Genes of the testosterone-inducible seasonal up-regulated genes (A, ‘208’ of Figure 5A), seasonal up-regulated genes not testosterone-inducible (B, ‘625’ of Figure 5A), testosterone-inducible seasonal down-regulated genes (C, ‘1,695’ of Figure 5B), and of 1,000 randomly selected genes (D). ‘D’ was used for estimation of the abundance of androgen response elements (AREs) and estrogen response elements (EREs) in the canary and zebra finch genomes. These genes were not found in the HVC transcriptomes.

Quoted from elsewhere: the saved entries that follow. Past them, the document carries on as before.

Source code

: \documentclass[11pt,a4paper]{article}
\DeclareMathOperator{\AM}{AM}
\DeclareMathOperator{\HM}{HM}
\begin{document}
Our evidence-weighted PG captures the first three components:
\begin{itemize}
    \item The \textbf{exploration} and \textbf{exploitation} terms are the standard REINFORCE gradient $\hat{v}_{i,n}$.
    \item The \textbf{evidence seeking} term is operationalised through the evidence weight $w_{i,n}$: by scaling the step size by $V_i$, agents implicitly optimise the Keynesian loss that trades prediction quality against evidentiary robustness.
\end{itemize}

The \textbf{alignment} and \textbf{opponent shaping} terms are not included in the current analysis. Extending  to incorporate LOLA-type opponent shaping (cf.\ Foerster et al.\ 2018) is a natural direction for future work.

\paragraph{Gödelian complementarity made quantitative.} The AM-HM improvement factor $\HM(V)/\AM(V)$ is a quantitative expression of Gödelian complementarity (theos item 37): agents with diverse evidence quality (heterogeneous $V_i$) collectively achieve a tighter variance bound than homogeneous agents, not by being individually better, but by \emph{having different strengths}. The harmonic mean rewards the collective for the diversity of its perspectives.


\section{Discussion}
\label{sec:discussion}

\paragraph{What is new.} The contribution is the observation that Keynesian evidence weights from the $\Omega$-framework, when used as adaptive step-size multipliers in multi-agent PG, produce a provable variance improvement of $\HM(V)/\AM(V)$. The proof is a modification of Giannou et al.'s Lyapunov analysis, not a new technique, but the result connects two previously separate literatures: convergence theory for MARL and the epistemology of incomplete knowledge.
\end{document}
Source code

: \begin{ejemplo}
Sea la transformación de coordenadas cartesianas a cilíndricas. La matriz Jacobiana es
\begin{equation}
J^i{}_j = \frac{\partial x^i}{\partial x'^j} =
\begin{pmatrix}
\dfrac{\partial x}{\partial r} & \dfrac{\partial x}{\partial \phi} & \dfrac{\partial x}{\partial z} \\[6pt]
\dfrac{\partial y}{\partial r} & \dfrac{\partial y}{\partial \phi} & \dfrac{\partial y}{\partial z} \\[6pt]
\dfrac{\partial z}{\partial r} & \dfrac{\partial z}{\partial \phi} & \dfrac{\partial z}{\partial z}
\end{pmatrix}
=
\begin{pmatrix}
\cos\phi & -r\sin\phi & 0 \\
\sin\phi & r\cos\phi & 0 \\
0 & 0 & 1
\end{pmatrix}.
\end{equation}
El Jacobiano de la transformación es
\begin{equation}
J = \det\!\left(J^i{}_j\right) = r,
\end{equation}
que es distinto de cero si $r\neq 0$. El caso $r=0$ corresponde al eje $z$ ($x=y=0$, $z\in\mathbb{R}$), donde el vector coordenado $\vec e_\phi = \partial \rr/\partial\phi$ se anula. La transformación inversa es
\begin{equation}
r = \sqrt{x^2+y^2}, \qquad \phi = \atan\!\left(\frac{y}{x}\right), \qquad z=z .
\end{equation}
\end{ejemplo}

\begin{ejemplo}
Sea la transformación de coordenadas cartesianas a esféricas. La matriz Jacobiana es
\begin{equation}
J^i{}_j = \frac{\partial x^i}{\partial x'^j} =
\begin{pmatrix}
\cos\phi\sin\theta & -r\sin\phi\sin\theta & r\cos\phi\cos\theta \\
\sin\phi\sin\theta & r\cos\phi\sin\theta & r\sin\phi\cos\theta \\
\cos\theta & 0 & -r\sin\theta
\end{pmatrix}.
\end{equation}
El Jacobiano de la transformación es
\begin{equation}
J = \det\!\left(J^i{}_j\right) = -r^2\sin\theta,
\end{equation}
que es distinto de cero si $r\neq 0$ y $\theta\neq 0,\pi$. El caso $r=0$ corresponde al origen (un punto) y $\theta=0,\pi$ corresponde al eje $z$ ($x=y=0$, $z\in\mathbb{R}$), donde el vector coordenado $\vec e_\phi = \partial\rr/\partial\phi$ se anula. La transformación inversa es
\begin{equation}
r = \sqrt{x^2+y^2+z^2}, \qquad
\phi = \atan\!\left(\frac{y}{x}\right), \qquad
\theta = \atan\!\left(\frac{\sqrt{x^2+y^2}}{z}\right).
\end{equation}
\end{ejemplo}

Gene ontology of HVC transcriptomes that are seasonal testosterone-inducible up-regulated (A, ‘208’ of Figure 5A) or down-regulated (B, ‘1,695’ of Figure 5B). Note that 85% of the biological processes in A are related to processes typical for neuronal plasticity while 0% are related to neuronal differentiation in B. The significant up- or down-regulated transcriptomes were computed as described in section M11 of Materials and methods with stringent statistical settings (false discovery rate = 0) and then analysed with ClueGo (section M11 of Materials and methods) with a significance level set to P < 0.05. Biological processes typical of neuronal differentiation and synaptic transmission are depicted in colour; all others are depicted in grayscale. Due to space limitations, we could not include the names of all significant biological processes in the charts but we list them in Additional file 5.